CN113762007B

CN113762007B - Abnormal behavior detection method based on appearance and action feature double prediction

Info

Publication number: CN113762007B
Application number: CN202011263894.5A
Authority: CN
Inventors: 陈洪刚; 李自强; 王正勇; 何小海; 刘强; 吴晓红; 熊书琪
Original assignee: Sichuan University
Current assignee: Sichuan University
Priority date: 2020-11-12
Filing date: 2020-11-12
Publication date: 2023-08-01
Anticipated expiration: 2040-11-12
Also published as: CN113762007A

Abstract

The invention discloses an abnormal behavior detection method based on appearance and action feature double prediction, and relates to the field of computer vision and artificial intelligence. The method comprises the following steps: (1) Sequentially reading a video frame sequence, calculating the inter-frame difference of adjacent images, and obtaining a video frame sequence with fixed length and a corresponding frame difference image sequence; (2) Extracting special appearance and action characteristics belonging to normal behaviors through appearance and action sub-networks respectively by utilizing a double-flow network model introduced with a memory enhancement module, and predicting a video frame image and a frame difference image; (3) Adding and fusing the predicted video frame and the frame difference map to obtain a final predicted video frame; (4) The frame anomaly score is obtained by evaluating the motion and appearance features extracted by the memory enhancement module and the final predicted image quality. The invention adopts a deep learning method based on a prediction model, can effectively detect the video frame containing abnormal behaviors, and improves the accuracy of abnormal detection.

Description

Abnormal behavior detection method based on appearance and action feature double prediction

Technical Field

The invention relates to an abnormal behavior detection method based on appearance and action feature double prediction, and belongs to the field of computer vision and security monitoring.

Background

Abnormal behavior detection is a technology in the field of computer vision, and the purpose of abnormal behavior detection is to detect what is considered to be the presence of abnormal behavior in video. Public safety is attracting more and more attention nowadays, a large number of monitoring devices are deployed at various sites, thereby generating a huge amount of video resources, and focusing on various monitoring pictures in real time by manpower is difficult and consumes a great amount of human resources. The abnormal behavior detection algorithm can detect abnormal behaviors in the monitoring video and give out warning timely, so that the labor cost can be greatly reduced, and the efficiency is improved. The abnormal behavior detection has wide application prospect in the fields of video monitoring, intelligent security, transportation and the like.

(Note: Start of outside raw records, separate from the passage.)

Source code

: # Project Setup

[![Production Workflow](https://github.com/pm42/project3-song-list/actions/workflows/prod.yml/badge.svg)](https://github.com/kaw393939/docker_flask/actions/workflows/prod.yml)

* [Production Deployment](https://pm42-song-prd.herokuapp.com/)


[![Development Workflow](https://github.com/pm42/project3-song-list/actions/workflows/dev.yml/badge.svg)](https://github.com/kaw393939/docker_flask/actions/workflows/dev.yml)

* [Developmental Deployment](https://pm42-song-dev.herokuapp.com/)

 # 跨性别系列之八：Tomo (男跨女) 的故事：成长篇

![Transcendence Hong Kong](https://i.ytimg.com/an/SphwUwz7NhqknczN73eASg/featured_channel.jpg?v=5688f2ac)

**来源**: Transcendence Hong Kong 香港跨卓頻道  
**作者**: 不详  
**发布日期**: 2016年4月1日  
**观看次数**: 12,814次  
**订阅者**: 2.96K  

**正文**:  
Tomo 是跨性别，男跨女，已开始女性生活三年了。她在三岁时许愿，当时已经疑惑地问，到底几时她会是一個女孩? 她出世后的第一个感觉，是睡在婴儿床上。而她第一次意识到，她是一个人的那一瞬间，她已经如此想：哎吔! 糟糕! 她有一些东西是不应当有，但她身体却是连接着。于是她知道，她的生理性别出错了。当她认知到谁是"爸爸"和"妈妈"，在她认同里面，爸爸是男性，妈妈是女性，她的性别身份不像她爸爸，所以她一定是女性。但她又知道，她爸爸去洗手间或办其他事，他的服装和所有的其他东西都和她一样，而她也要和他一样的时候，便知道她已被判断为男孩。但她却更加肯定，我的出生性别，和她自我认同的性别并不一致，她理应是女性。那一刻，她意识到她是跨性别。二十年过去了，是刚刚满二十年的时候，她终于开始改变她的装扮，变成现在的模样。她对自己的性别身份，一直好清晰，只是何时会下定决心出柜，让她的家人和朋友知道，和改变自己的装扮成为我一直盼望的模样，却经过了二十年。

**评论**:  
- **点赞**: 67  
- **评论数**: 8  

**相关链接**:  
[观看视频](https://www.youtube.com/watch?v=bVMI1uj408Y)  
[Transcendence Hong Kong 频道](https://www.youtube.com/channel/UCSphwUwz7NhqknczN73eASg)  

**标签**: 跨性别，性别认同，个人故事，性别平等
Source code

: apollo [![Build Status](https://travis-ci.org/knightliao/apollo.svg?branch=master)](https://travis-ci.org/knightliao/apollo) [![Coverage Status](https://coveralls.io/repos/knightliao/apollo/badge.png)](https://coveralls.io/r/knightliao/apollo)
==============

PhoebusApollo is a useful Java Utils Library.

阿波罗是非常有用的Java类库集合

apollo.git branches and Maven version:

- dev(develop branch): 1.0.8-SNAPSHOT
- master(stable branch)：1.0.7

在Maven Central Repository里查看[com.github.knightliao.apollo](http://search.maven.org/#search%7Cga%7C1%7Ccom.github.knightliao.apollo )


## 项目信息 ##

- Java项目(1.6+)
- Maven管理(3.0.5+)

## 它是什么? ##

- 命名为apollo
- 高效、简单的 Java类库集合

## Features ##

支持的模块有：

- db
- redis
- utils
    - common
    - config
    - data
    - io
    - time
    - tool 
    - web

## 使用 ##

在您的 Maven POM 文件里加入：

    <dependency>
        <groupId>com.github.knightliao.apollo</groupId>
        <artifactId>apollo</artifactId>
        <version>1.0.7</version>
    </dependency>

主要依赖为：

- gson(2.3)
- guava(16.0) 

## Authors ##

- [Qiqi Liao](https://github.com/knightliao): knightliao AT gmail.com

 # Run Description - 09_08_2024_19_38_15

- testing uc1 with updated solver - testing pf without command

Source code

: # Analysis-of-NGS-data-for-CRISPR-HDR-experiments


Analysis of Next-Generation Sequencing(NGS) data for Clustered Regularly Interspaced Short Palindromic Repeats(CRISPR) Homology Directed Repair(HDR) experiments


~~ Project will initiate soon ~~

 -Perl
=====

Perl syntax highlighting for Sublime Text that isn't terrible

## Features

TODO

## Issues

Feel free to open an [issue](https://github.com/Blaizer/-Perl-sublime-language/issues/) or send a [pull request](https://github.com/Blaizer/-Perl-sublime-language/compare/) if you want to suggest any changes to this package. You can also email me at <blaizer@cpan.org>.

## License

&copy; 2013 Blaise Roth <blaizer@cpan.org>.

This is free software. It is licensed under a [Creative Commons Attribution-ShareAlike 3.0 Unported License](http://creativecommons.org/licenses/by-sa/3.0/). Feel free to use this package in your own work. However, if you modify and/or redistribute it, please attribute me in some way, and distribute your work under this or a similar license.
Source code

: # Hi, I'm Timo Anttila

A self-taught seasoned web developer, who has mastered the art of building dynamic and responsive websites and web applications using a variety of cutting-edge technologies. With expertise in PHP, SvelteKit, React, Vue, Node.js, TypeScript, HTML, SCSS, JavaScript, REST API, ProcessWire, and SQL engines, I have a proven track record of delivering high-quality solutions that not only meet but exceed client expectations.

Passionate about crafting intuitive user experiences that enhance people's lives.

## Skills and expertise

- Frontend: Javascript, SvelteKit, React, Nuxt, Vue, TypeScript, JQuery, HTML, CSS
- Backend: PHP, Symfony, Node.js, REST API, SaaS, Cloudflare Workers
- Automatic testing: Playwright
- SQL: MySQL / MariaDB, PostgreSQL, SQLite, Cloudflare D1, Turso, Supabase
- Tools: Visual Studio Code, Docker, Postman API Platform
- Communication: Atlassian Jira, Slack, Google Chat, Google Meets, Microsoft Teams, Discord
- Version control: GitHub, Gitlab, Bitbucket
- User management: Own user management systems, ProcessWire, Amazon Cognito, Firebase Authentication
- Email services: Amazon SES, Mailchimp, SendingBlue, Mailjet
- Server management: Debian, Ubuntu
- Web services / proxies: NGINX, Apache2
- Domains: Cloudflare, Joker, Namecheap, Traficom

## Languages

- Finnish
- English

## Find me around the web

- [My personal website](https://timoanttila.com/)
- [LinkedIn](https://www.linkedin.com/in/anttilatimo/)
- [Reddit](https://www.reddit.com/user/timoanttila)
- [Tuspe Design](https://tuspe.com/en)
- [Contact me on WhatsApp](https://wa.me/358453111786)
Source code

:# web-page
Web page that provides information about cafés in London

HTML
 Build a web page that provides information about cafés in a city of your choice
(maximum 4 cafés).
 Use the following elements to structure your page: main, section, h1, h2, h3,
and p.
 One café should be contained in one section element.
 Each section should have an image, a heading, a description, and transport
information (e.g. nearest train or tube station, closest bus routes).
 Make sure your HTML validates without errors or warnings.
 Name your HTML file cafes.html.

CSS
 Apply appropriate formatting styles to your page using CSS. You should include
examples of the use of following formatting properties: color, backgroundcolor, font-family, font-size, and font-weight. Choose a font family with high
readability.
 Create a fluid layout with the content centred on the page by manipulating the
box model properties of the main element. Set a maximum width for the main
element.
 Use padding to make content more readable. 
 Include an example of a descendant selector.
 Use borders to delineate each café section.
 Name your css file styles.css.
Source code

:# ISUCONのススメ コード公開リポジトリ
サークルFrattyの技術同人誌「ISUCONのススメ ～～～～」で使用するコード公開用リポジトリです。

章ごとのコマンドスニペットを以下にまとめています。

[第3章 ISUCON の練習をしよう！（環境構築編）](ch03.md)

For abnormal behavior detection of video, most of the current methods adopt a semi-supervised learning method which only uses normal video for training due to low occurrence rate of abnormal behavior and difficult data collection, and a method based on reconstruction or prediction becomes a main used method due to a good detection effect. The method reconstructs an input frame or predicts a next frame by inputting a plurality of continuous frames of video to a self-encoder network or generating a countermeasure network, and judges whether the video is abnormal or not by judging whether the video is reconstructed or predicted. Although this type of approach achieves good results, it still suffers from the following problems: (1) Abnormal behavior can be classified into appearance, action or both, and the current reconstruction and prediction method fully utilizes appearance and action information; (2) The normal behavior has diversity, complex background and the like, so that the network cannot correctly learn the special characteristics of the normal sample, and in addition, the strong generating capacity of the convolutional neural network can ensure that the reconstruction or prediction effect of the abnormal sample can be good, and the final abnormal detection accuracy is influenced.

Disclosure of Invention

In order to solve the defects of the prior art, the invention provides an abnormal behavior detection method based on appearance and action feature double prediction, and aims to design a double-flow network structure containing a memory enhancement module for predicting appearance and action features, so that an abnormal video frame can obtain larger prediction error and the accuracy of abnormal behavior detection is improved.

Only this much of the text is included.